UNEASY calm reigns at the National Open University of Nigeria (NOUN), over the recent expulsion of two student leaders of the institution, following their role in the call for the removal of the Vice Chancellor, Prof. Vincent Ado Tenebe, and some principal officers of the school for alleged corrupt practices.

Already, the duo, Messrs Abdulrazaq O. Hamzat, a master’s student of Peace Studies and Conflict Resolution, who was also president of the Congress of NOUN Students (CONS), (the unofficial students’ union of NOUN students across the country), and Elias Ozikpu, a Mass Communication student, who also served as the group’s public relations officer (PRO).

The expelled student, apart from heading to the court to challenge their expulsion, which they consider illegal, have also petitioned the Economic and Financial Crimes Commission (EFCC), the National Human Rights Commission, National Universities Commission (NUC), Independent Corrupt Practices Commission (ICPC) and the Nigerian Police to look into the allegations, which they have raised.

In their petition tagged, “Unlawful Expulsion Over Call for the Sack of Vice Chancellor of National Open University Of Nigeria,” the twosome, who said they were among leaders of CONS, which has been articulating the interest of NOUN students because the management of the institution has, on several occasions, withheld approbation on the existence of any students’ association in the university, maintained that CONS, at its Tuesday, November 10, 2015 congress called for the “immediate sack of the vice chancellor and other top principals of our institution over extortion and endemic corruption taking place at the institution. And as a result of our call, the university announced ourexpulsion four days later over what it described as ‘being found wanting in character.’

The students said they were also writing to bring to the knowledge of the aforementioned agencies of government and the general public, the gross injustice inflicted upon them by the institution’s management.

The expulsion letter to Hamzat dated November 11, 2015 and endorsed by the school’s registrar, Mrs. Josephine O. Akinyemi, titled, “Expulsion From The University, read inter alia, “Please recall that the management of the National Open University of Nigeria (NOUN) set up a Students’ Disciplinary Committee to investigate your alleged involvement in acts of publishing and/or circulating reports, which contained various false and misleading information about the operations of the National Open University of Nigeria (NOUN).

“The committee during its overall sittings, invited you to appear before it in person and clear yourself of the said allegations, but you failed or neglected to honour the various invitations by the committee.
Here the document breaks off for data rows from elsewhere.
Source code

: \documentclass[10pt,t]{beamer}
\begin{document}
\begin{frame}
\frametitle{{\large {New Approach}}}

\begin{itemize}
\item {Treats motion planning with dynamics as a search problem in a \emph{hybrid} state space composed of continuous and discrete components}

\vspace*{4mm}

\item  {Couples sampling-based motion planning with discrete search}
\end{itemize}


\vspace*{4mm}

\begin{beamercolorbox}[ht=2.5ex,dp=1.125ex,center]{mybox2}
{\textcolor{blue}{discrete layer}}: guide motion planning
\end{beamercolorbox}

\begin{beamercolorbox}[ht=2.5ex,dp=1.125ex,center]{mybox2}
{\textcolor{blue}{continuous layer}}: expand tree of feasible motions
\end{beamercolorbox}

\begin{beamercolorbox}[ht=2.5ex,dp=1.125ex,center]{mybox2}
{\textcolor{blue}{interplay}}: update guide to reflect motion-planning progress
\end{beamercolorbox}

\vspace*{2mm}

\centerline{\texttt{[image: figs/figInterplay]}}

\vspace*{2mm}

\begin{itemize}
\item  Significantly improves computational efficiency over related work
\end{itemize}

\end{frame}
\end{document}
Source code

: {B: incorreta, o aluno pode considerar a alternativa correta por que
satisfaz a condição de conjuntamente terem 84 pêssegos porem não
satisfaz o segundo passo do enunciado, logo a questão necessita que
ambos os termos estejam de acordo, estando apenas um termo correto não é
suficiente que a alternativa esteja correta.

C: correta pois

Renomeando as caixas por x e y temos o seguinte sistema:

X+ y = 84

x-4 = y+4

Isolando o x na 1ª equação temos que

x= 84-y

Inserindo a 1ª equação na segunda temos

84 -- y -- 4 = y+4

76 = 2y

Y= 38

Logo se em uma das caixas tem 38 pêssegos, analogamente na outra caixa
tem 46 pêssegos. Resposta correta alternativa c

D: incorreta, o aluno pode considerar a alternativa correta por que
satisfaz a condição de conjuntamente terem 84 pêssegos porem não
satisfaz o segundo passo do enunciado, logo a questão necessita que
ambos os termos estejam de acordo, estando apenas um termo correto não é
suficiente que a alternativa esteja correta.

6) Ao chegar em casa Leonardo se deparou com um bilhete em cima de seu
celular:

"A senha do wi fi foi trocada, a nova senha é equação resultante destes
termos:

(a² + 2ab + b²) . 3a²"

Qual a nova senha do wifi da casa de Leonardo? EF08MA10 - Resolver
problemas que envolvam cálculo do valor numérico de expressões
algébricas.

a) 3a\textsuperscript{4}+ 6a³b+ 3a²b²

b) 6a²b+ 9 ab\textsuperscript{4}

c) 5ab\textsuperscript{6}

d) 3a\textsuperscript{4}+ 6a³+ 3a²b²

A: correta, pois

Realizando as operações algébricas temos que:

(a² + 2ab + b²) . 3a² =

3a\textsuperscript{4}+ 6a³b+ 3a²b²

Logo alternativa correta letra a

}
“The committee was therefore left with no option but to believe that your refusal failure and/or neglect to appear before it was a clear confirmation of the disregard you have for constituted authority, and an affirmation that you have no defence to the allegations.

“The management, upon the receipt of the report of the committee noted that you breached the rules and regulations governing the conduct of students of the university and engaged in acts calculated to disrupt activities of the university, a conduct likely to bring the university into disrepute.
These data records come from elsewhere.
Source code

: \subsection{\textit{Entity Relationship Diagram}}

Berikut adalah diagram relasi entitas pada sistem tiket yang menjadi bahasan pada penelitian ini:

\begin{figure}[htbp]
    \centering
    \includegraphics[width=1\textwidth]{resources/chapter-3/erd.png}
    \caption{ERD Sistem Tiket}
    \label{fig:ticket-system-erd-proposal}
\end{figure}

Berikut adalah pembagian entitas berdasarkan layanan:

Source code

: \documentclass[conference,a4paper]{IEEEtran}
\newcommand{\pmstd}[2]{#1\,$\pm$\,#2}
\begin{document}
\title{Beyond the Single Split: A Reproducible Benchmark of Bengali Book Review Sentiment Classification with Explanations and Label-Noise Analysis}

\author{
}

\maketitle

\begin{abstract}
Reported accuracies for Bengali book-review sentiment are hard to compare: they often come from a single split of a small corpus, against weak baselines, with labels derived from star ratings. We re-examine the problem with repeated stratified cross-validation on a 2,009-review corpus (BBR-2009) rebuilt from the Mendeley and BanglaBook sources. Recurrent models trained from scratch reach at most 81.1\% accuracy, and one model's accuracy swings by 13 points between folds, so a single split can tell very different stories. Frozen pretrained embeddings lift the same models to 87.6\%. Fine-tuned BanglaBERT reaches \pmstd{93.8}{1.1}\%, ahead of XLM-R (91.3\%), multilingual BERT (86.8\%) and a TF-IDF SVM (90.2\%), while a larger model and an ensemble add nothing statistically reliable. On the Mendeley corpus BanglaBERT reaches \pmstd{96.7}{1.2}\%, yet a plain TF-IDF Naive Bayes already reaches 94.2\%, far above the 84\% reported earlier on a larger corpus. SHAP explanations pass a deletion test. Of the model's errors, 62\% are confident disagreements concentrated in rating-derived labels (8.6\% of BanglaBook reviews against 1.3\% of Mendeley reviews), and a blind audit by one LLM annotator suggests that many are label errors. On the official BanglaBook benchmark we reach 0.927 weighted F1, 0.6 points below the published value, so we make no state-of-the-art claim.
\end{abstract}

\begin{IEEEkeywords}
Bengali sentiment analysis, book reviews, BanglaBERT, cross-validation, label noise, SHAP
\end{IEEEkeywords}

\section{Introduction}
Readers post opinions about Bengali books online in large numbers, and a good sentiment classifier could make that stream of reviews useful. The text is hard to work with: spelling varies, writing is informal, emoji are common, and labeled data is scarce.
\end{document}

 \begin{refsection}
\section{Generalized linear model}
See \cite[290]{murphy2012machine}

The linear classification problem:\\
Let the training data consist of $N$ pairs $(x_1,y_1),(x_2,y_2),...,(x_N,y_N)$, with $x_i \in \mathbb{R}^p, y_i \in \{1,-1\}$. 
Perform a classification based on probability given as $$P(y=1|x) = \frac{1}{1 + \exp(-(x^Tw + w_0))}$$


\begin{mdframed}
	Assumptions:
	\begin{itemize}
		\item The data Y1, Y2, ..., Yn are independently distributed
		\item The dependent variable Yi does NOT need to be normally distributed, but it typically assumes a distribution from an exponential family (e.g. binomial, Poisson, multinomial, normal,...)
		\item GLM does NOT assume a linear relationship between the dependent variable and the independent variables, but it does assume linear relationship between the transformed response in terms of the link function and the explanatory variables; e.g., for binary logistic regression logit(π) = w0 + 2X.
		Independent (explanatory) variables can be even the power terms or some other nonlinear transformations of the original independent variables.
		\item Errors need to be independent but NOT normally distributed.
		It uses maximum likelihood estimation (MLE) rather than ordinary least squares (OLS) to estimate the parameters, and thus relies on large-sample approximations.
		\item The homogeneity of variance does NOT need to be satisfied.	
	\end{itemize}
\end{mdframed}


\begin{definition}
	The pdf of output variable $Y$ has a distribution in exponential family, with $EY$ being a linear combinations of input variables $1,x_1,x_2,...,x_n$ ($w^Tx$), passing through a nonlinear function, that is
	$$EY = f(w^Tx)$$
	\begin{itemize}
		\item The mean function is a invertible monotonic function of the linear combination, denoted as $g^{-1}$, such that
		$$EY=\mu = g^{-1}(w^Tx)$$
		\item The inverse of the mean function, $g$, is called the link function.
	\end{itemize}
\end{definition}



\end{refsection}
“The committee also found you wanting in character, which apart from learning, is an essential ingredient for the conferment of a degree of this university on you.

“The management of the university, after considering the report of the students’ disciplinary committee, has therefore directed that you be expelled from this university with immediate effect.
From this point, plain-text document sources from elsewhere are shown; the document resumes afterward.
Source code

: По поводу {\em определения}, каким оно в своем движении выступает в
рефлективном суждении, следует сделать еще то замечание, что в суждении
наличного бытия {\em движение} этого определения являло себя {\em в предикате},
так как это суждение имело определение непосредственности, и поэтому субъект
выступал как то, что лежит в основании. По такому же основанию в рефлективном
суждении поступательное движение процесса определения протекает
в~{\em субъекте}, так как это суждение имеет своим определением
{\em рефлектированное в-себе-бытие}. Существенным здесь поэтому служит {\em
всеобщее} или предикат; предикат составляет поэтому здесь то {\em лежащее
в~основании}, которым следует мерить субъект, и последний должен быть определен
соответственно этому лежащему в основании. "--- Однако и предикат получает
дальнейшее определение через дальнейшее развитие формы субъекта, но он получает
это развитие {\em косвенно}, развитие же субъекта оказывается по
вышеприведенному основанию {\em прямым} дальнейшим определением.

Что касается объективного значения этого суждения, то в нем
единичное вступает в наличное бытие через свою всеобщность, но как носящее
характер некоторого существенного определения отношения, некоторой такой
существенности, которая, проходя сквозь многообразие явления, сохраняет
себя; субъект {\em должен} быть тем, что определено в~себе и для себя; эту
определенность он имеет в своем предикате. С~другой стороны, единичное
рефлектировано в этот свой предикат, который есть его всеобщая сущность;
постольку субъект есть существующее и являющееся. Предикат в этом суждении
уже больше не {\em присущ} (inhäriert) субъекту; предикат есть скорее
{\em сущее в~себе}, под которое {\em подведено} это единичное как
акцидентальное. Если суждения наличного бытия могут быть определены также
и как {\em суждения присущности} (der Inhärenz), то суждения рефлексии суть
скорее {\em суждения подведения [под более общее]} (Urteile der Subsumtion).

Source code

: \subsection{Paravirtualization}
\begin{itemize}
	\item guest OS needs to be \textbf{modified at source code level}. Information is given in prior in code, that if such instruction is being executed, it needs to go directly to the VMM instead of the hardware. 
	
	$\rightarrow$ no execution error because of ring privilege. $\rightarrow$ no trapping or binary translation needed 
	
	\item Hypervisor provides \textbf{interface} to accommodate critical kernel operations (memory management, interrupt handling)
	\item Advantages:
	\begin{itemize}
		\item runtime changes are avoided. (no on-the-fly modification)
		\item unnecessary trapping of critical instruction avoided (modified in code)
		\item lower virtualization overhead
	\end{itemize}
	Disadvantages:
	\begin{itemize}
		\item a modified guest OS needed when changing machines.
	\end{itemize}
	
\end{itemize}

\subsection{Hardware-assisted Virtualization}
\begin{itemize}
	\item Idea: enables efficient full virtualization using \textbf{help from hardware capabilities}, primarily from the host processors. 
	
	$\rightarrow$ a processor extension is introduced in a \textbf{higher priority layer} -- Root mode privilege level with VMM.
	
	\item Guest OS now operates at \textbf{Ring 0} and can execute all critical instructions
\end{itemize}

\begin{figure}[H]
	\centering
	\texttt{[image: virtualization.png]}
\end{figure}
“You have however requested to handover any university property in your possession including your student identity card to the director of your centre,” it concluded.

Ozikpu’s expulsion letter referenced NOUN/REG/SDC/013/Vol.1, and dated November 11, 2015, which was also titled, “Expulsion From the University,” read in part, “Please recall that on Tuesday, 3rd November, 2015, you appeared before a Students’ Disciplinary Committee set up by the management of the university to investigate your alleged involvement in acts of publishing and/or circulating reports, which contained various false and misleading information about the operations of the National Open University of Nigeria (NOUN).

“The committee was left no doubt from its interaction with you that you have breached the rules and regulations governing the conduct of students and also engaged in acts calculated to disrupt the activities of the university and ultimately likely to bring the university into disrepute.

“The committee also found you wanting in character, which apart from learning, is an essential ingredient for the conferment of a degree of this university on you.

“The Management of the University, after considering the report of the Students’ Disciplinary Committee, has therefore directed that you be expelled from this university with immediate effect.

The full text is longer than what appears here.